Work required: Line by line, return the data exactly as shown.

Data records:

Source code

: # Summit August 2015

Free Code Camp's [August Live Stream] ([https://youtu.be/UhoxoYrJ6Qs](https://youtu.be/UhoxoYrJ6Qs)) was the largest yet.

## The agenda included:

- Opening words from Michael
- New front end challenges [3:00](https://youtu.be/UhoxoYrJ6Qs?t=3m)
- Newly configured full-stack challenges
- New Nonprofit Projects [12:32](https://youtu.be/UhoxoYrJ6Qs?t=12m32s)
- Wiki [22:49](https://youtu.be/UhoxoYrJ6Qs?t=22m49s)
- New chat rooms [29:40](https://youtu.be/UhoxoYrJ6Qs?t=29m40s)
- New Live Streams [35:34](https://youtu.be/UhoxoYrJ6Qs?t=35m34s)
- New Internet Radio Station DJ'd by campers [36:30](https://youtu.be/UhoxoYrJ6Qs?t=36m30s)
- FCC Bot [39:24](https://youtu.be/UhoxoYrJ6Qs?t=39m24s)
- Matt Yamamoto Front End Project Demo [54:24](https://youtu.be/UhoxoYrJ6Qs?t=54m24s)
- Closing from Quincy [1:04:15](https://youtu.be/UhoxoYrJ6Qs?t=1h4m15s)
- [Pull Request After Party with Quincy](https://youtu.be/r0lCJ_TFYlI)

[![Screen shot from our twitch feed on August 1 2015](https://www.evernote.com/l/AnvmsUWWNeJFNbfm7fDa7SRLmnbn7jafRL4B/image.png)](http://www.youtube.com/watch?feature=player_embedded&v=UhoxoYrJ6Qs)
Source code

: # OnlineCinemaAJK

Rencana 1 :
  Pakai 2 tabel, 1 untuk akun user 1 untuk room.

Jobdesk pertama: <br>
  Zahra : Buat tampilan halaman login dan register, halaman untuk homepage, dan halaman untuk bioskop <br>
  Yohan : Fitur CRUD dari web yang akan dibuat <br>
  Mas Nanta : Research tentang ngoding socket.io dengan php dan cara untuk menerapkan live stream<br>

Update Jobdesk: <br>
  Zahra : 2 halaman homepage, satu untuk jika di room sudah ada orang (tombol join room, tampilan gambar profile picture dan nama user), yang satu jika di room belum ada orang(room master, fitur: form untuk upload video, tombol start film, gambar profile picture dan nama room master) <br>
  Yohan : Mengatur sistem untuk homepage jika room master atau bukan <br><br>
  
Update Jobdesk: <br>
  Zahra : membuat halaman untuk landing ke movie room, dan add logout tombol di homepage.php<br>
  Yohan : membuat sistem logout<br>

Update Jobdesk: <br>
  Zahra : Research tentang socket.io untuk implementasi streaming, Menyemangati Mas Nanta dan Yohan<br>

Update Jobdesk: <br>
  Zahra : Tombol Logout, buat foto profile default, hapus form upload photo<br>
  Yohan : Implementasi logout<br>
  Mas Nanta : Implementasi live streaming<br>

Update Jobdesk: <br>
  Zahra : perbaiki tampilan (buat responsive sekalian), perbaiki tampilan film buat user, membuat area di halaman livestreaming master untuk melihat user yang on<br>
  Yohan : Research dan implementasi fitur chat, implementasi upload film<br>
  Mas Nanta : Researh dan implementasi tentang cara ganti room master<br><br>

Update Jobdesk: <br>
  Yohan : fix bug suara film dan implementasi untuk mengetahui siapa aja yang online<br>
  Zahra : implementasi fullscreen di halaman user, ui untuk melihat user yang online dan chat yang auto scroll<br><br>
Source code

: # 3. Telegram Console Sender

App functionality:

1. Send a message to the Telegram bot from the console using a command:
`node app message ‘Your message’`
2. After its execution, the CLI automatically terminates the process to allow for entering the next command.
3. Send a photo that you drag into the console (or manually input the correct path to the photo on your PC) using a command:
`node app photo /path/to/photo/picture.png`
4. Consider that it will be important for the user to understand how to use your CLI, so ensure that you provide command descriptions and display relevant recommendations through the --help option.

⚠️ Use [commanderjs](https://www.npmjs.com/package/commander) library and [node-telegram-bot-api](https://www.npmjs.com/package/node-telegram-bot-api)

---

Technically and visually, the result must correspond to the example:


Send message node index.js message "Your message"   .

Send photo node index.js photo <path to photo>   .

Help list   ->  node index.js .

Solved problem:
Source code

: # Summit August 2015

Free Code Camp's [August Live Stream] ([https://youtu.be/UhoxoYrJ6Qs](https://youtu.be/UhoxoYrJ6Qs)) was the largest yet.

## The agenda included:

- Opening words from Michael
- New front end challenges [3:00](https://youtu.be/UhoxoYrJ6Qs?t=3m)
- Newly configured full-stack challenges
- New Nonprofit Projects [12:32](https://youtu.be/UhoxoYrJ6Qs?t=12m32s)
- Wiki [22:49](https://youtu.be/UhoxoYrJ6Qs?t=22m49s)
- New chat rooms [29:40](https://youtu.be/UhoxoYrJ6Qs?t=29m40s)
- New Live Streams [35:34](https://youtu.be/UhoxoYrJ6Qs?t=35m34s)
- New Internet Radio Station DJ'd by campers [36:30](https://youtu.be/UhoxoYrJ6Qs?t=36m30s)
- FCC Bot [39:24](https://youtu.be/UhoxoYrJ6Qs?t=39m24s)
- Matt Yamamoto Front End Project Demo [54:24](https://youtu.be/UhoxoYrJ6Qs?t=54m24s)
- Closing from Quincy [1:04:15](https://youtu.be/UhoxoYrJ6Qs?t=1h4m15s)
- [Pull Request After Party with Quincy](https://youtu.be/r0lCJ_TFYlI)

[![Screen shot from our twitch feed on August 1 2015](https://www.evernote.com/l/AnvmsUWWNeJFNbfm7fDa7SRLmnbn7jafRL4B/image.png)](http://www.youtube.com/watch?feature=player_embedded&v=UhoxoYrJ6Qs)
Source code

: # OnlineCinemaAJK

Rencana 1 :
  Pakai 2 tabel, 1 untuk akun user 1 untuk room.

Jobdesk pertama: <br>
  Zahra : Buat tampilan halaman login dan register, halaman untuk homepage, dan halaman untuk bioskop <br>
  Yohan : Fitur CRUD dari web yang akan dibuat <br>
  Mas Nanta : Research tentang ngoding socket.io dengan php dan cara untuk menerapkan live stream<br>

Update Jobdesk: <br>
  Zahra : 2 halaman homepage, satu untuk jika di room sudah ada orang (tombol join room, tampilan gambar profile picture dan nama user), yang satu jika di room belum ada orang(room master, fitur: form untuk upload video, tombol start film, gambar profile picture dan nama room master) <br>
  Yohan : Mengatur sistem untuk homepage jika room master atau bukan <br><br>
  
Update Jobdesk: <br>
  Zahra : membuat halaman untuk landing ke movie room, dan add logout tombol di homepage.php<br>
  Yohan : membuat sistem logout<br>

Update Jobdesk: <br>
  Zahra : Research tentang socket.io untuk implementasi streaming, Menyemangati Mas Nanta dan Yohan<br>

Update Jobdesk: <br>
  Zahra : Tombol Logout, buat foto profile default, hapus form upload photo<br>
  Yohan : Implementasi logout<br>
  Mas Nanta : Implementasi live streaming<br>

Update Jobdesk: <br>
  Zahra : perbaiki tampilan (buat responsive sekalian), perbaiki tampilan film buat user, membuat area di halaman livestreaming master untuk melihat user yang on<br>
  Yohan : Research dan implementasi fitur chat, implementasi upload film<br>
  Mas Nanta : Researh dan implementasi tentang cara ganti room master<br><br>

Update Jobdesk: <br>
  Yohan : fix bug suara film dan implementasi untuk mengetahui siapa aja yang online<br>
  Zahra : implementasi fullscreen di halaman user, ui untuk melihat user yang online dan chat yang auto scroll<br><br>
Source code

: # 3. Telegram Console Sender

App functionality:

1. Send a message to the Telegram bot from the console using a command:
`node app message ‘Your message’`
2. After its execution, the CLI automatically terminates the process to allow for entering the next command.
3. Send a photo that you drag into the console (or manually input the correct path to the photo on your PC) using a command:
`node app photo /path/to/photo/picture.png`
4. Consider that it will be important for the user to understand how to use your CLI, so ensure that you provide command descriptions and display relevant recommendations through the --help option.

⚠️ Use [commanderjs](https://www.npmjs.com/package/commander) library and [node-telegram-bot-api](https://www.npmjs.com/package/node-telegram-bot-api)

---

Technically and visually, the result must correspond to the example:


Send message node index.js message "Your message"   .

Send photo node index.js photo <path to photo>   .

Help list   ->  node index.js .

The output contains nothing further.